Pandoc Latex To Word Bibliography
Oh the horror of having to use Word to write a journal paper
I was horrified because I use LaTeX, where one can produce beautifully typeset documents containing millions of figures, tables, references, and subsections, all without having to worry about referencing each of these items manually in the document. I once tried to write a paper with lots of references and sections in Word, and gave up after a week – every time I made a single change by – for example, reordeing the references or adding a new section – all my inline references would get totally destroyed. So I was definitely not looking to repeat this experience.
So then what?
Once I decided I wasn’t going to touch Word with a 1000-foot pole, it was just a matter of finding some software that could convert from latex or pdf to Word. Easier said than done. While I did find a few options, I eventually settled on Pandoc. It was smooth sailing from there on. Well, not so much.
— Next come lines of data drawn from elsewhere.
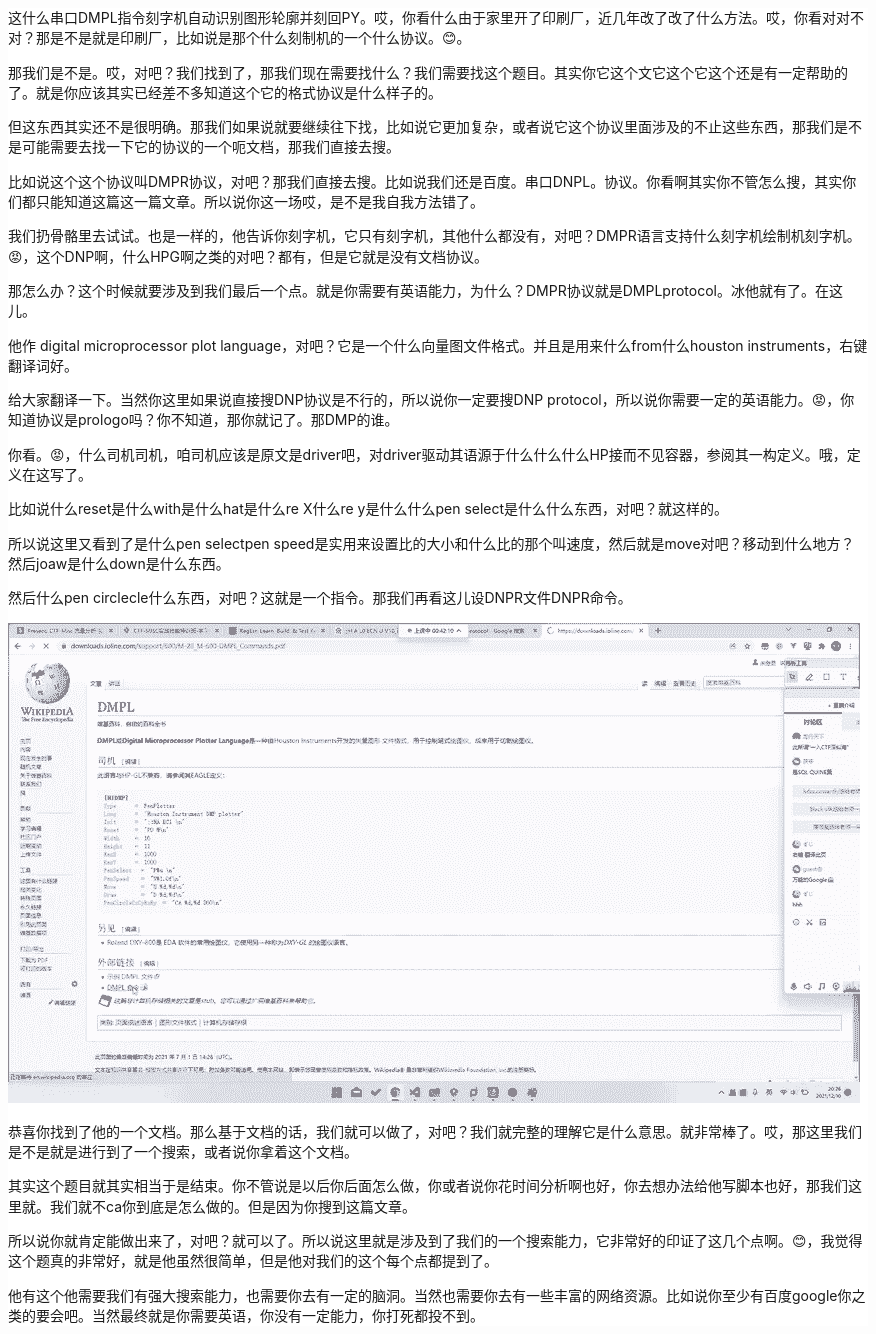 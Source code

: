 这什么串口DMPL指令刻字机自动识别图形轮廓并刻回PY。哎，你看什么由于家里开了印刷厂，近几年改了改了什么方法。哎，你看对对不对？那是不是就是印刷厂，比如说是那个什么刻制机的一个什么协议。😊。

那我们是不是。哎，对吧？我们找到了，那我们现在需要找什么？我们需要找这个题目。其实你它这个文它这个它这个还是有一定帮助的了。就是你应该其实已经差不多知道这个它的格式协议是什么样子的。

但这东西其实还不是很明确。那我们如果说就要继续往下找，比如说它更加复杂，或者说它这个协议里面涉及的不止这些东西，那我们是不是可能需要去找一下它的协议的一个呃文档，那我们直接去搜。

比如说这个这个协议叫DMPR协议，对吧？那我们直接去搜。比如说我们还是百度。串口DNPL。协议。你看啊其实你不管怎么搜，其实你们都只能知道这篇这一篇文章。所以说你这一场哎，是不是我自我方法错了。

我们扔骨骼里去试试。也是一样的，他告诉你刻字机，它只有刻字机，其他什么都没有，对吧？DMPR语言支持什么刻字机绘制机刻字机。😡，这个DNP啊，什么HPG啊之类的对吧？都有，但是它就是没有文档协议。

那怎么办？这个时候就要涉及到我们最后一个点。就是你需要有英语能力，为什么？DMPR协议就是DMPLprotocol。冰他就有了。在这儿。

他作 digital microprocessor plot language，对吧？它是一个什么向量图文件格式。并且是用来什么from什么houston instruments，右键翻译词好。

给大家翻译一下。当然你这里如果说直接搜DNP协议是不行的，所以说你一定要搜DNP protocol，所以说你需要一定的英语能力。😡，你知道协议是prologo吗？你不知道，那你就记了。那DMP的谁。

你看。😡，什么司机司机，咱司机应该是原文是driver吧，对driver驱动其语源于什么什么什么HP接而不见容器，参阅其一构定义。哦，定义在这写了。

比如说什么reset是什么with是什么hat是什么re X什么re y是什么什么pen select是什么什么东西，对吧？就这样的。

所以说这里又看到了是什么pen selectpen speed是实用来设置比的大小和什么比的那个叫速度，然后就是move对吧？移动到什么地方？然后joaw是什么down是什么东西。

然后什么pen circlecle什么东西，对吧？这就是一个指令。那我们再看这儿设DNPR文件DNPR命令。



![](img/f4e1c90d9046158f22b367201475ead3_9.png)

恭喜你找到了他的一个文档。那么基于文档的话，我们就可以做了，对吧？我们就完整的理解它是什么意思。就非常棒了。哎，那这里我们是不是就是进行到了一个搜索，或者说你拿着这个文档。

其实这个题目就其实相当于是结束。你不管说是以后你后面怎么做，你或者说你花时间分析啊也好，你去想办法给他写脚本也好，那我们这里就。我们就不ca你到底是怎么做的。但是因为你搜到这篇文章。

所以说你就肯定能做出来了，对吧？就可以了。所以说这里就是涉及到了我们的一个搜索能力，它非常好的印证了这几个点啊。😊，我觉得这个题真的非常好，就是他虽然很简单，但是他对我们的这个每个点都提到了。

他有这个他需要我们有强大搜索能力，也需要你去有一定的脑洞。当然也需要你去有一些丰富的网络资源。比如说你至少有百度google你之类的要会吧。当然最终就是你需要英语，你没有一定能力，你打死都投不到。
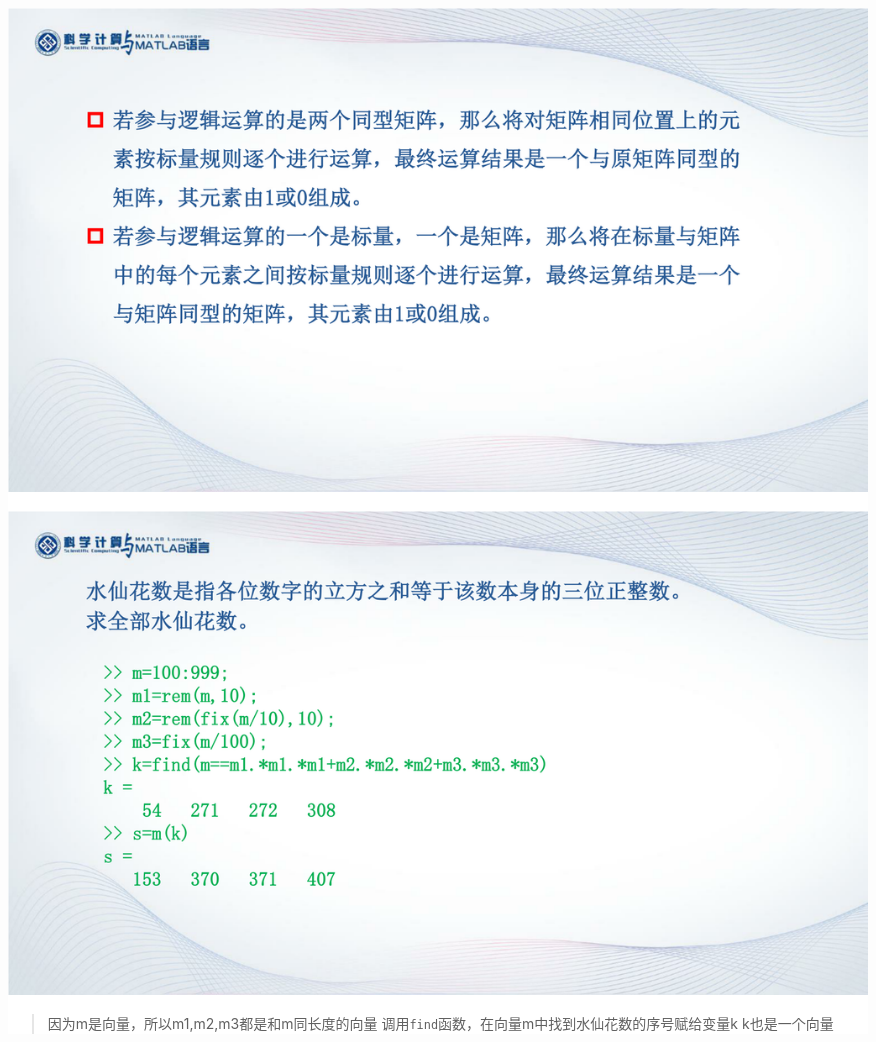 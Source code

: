 ![](MatlabLearning-res/ch1/6.15.png)

![](MatlabLearning-res/ch1/6.16.png)
> 因为m是向量，所以m1,m2,m3都是和m同长度的向量
> 调用`find`函数，在向量m中找到水仙花数的序号赋给变量k
> k也是一个向量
How to actually use Pandoc
Once I had everything installed, I figured it would be quite simple to convert from LaTeX to Word. In the end it wasn’t that difficult at all, it was just a matter of getting the syntax right. There were also some issues with references, but since I couldn’t see any error messages, it took some trial and error to figure things out. (See the bottom of this post for example code that actually works).
Pandoc can actually convert to/from quite a number of formats. This post focuses only on latex -> word. See the Pandoc page to find out the many other formats you can use!
Here are the ingredients you need:
- Bibtex bibliography file (see below, no special characters!)
- Journal citation style file (you can usually find what you need from CSL or Zotero)
- Optional: Journal abbreviations file (this was a pain and half to find and unfortunately I didn’t note where I got it from, so you can find my version here)
- Input file (latexfile.tex)
- Miktex or whatever you normally use to compile your latex file
- Decide if you want doc, docx, or rtf (I tried all three til I found the format I liked; there are subtle differences between the three formats)
Here are some lessons I learned:
- Not all LaTeX markups work, so it’s a bit of trial and error. I still can’t get the figure or table numbers to show up (which sort of defeats the purpose of not using Word, but at least the citations are OK. And the figures/tables show the markup text, so maybe search/replace can be a temporary workaround until I figure out how to get it to work.)
- Your bibtex file cannot contain any non-ascii (special) characters. I spent an hour or two going through my bibtex file removing all sorts of non-ascii characters
- Seems obvious, but your LaTeX file should not contain any references to bibtexkeys not in the biblio file (or it crashes with no warnings)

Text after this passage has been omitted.